Spring Semester 2017 Another Geography: Plate Tectonics
These facts, unknown to the vulgar, but well known to all who observe nature, force the physical scientist to recognize that all the surface of our globe has changed; that it has had other seas, other continents, another geography -- Nicholas Boulanger (1722-1759)
Some of the original evidence of mobile continents was based on geography (
matching coastlines between continents, for instance), but much was based on historical geology:
Similarity of Coal Age (Pennsylvanian Period) coal flora in Europe and North America
The Glossopteris flora (a particular suite of plants, characterized by the primitive seed plant shrub Glossopteris) of the late Paleozoic of India, Australia, South Africa, and South America (and later Antarctica) and distribution of other late Paleozoic/early Mesozoic fossils
Deposits of the Karoo Supergroup (late Paleozoic and early Mesozoic Eras) of southern Africa, which thicken towards (and have coarser,less rounded sediments towards) the Cape
The first of these points suggested some kind of linkage between Europe and North America, the latter points suggesting that the southern continents (South America, Antarctica, Africa, Madagascar, India, and Australia) were once linked together (named Gondwana by Suess in 1885).

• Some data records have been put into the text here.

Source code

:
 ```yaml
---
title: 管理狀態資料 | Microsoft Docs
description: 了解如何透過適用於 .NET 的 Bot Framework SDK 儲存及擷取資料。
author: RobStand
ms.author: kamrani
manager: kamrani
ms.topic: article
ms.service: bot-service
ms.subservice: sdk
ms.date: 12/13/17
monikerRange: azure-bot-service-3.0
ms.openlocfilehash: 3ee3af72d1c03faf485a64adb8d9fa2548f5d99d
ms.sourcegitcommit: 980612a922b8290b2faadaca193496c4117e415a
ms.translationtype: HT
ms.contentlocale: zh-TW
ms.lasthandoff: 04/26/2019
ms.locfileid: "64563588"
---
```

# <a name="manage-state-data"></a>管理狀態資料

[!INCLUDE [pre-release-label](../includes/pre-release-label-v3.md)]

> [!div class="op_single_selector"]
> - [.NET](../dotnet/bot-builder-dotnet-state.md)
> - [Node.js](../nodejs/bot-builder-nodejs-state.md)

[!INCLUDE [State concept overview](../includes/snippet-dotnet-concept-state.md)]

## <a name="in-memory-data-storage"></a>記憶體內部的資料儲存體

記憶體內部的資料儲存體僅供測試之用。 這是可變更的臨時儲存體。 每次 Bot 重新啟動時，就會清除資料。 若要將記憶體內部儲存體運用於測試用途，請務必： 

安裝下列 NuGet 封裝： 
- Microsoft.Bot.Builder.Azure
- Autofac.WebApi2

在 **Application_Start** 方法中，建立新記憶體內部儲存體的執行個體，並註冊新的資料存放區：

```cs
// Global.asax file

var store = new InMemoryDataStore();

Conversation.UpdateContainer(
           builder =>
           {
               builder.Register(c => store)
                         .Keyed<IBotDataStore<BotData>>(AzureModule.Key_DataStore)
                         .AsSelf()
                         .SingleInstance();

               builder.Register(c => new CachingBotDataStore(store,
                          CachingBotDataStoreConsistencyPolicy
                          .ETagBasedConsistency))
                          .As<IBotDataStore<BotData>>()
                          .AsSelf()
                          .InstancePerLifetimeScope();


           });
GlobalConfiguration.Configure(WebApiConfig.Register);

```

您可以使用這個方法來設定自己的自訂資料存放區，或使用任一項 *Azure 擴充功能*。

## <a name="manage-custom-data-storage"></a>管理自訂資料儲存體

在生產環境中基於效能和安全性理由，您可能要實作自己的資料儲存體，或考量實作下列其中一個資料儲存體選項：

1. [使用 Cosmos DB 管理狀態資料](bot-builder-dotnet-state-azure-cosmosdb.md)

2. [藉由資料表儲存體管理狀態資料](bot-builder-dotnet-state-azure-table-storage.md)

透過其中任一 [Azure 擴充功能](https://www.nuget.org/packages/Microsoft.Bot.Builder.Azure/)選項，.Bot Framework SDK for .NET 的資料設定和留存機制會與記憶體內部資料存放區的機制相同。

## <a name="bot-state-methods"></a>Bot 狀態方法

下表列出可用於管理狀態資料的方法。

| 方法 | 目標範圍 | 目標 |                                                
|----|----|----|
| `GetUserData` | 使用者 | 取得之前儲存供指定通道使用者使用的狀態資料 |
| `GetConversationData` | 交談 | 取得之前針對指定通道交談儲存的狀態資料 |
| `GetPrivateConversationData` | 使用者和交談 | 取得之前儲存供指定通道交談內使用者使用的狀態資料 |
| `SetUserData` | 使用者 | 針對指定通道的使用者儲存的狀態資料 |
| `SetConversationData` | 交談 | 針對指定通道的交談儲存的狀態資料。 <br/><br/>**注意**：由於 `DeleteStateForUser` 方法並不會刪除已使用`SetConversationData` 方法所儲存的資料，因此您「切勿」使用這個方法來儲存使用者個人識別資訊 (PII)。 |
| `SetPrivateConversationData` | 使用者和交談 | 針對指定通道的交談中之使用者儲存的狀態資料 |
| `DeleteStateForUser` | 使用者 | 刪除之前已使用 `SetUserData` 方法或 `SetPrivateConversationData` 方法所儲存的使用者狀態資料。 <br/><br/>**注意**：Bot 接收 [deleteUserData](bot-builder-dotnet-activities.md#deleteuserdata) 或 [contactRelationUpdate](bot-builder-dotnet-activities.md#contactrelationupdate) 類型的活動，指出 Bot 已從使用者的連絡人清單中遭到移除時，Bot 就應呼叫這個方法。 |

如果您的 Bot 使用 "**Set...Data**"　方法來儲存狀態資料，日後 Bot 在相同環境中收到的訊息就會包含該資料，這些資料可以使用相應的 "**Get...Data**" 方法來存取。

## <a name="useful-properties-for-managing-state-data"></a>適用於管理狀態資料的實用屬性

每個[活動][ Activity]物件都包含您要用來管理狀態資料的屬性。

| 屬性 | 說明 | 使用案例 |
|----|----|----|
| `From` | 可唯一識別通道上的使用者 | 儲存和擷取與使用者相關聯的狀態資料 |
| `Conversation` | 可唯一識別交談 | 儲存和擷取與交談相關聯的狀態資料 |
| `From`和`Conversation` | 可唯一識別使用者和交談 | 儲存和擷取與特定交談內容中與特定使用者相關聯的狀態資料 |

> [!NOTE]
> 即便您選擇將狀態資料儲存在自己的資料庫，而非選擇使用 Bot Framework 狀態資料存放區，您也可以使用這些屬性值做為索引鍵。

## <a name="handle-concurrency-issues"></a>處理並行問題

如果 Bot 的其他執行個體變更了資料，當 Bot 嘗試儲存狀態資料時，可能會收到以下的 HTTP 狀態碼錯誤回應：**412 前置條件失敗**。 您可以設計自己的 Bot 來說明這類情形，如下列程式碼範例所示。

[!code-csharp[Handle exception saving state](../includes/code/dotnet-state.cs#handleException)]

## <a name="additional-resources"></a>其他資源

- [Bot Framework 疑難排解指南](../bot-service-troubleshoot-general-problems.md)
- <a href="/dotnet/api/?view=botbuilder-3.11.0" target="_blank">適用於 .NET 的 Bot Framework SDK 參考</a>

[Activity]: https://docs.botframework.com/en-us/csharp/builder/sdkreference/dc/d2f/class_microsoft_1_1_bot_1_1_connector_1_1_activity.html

Alternative hypothesis: land bridges, intercontinental connections between landmasses which have now subsided (still would not explain the glacial striation patterns).
Some force broke up the continents, which drifted away from each other
Wegener's model suggested that the continents somehow skidded over the oceanic rocks
Wegener was NOT laughed at by all geologists (as some think): his ideas caught on in the southern continents and had some followers in Europe. An early follower was Alexander du Toit (of South Africa)
Shared presence of the freshwater reptile Mesosaurus in South Africa and South America; of the protomammals Lystrosaurus, Cynognathus and
Thrinaxodon and related forms in South Africa, South America (and later discoveries in Madagascar, Australia, India, and Antarctica)
Also, some mountain ranges which are now separated but which have similar geology become parts of the SAME mountain range if the contients are reassembled
Proposed the name Laurasia for the northern equivalent of Gondwana: North America, Greenland, Europe & Asia
However, big flaws in continental drift:
What mechanism drives the drift?
How can the continents glide over the ocean basins?
Idea was considered unlikely by northern (and especially U.S.) geologists.
Predictions about the oceanic basins of the two models:
At least some is granitic
At least as old as continents
At least as old as continents
At least some terrestrial/continental
New data from the sea floor, using World War II (and later) technology:
In 1950s geologists discovered that rocks which had been heated to the Curie point would retain the orientation of the magnetic field they cooled in. Found that:
Few rocks pointed at the modern magnetic poles
Rocks of different continents of some time periods (Cenozoic, later Mesozoic, early Paleozoic) pointed at more than one apparent pole, but those of the late Paleozoic and early Mesozoic pointed at the same pole (and most Paleozoic Gondwanan rocks pointed at the same pole as each other)
Was the magnetic pole of the Earth wandering?
If the continents were reassembled in various configurations, found that the "polar wander tracks" would converge: the poles weren't moving, but the continents were!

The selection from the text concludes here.